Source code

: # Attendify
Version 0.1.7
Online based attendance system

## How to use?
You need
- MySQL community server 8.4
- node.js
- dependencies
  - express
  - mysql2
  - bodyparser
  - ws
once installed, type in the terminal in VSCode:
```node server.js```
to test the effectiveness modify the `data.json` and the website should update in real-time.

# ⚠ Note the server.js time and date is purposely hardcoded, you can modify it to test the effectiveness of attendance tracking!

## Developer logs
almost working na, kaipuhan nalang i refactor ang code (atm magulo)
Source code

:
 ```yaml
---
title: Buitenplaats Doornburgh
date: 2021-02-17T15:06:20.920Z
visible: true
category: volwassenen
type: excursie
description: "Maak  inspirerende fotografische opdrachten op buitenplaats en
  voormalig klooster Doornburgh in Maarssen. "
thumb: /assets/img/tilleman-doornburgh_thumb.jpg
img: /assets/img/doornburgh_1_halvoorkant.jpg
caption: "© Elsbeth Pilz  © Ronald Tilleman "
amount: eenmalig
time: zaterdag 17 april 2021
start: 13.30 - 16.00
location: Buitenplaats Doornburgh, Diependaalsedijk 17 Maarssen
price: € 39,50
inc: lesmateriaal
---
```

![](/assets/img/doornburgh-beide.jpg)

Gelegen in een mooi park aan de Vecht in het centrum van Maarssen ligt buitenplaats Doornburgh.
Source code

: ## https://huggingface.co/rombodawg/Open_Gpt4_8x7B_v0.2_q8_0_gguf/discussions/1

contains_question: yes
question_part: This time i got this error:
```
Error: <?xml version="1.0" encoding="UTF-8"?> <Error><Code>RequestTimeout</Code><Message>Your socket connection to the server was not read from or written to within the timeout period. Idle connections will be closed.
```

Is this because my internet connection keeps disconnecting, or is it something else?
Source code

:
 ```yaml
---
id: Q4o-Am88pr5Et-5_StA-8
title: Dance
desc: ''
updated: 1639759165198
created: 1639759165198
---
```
○ ○ ○ ○ ○ ○ ○
Exactly one number is the answer: how many lines in the data include the word "effectiveness".

- Task response
2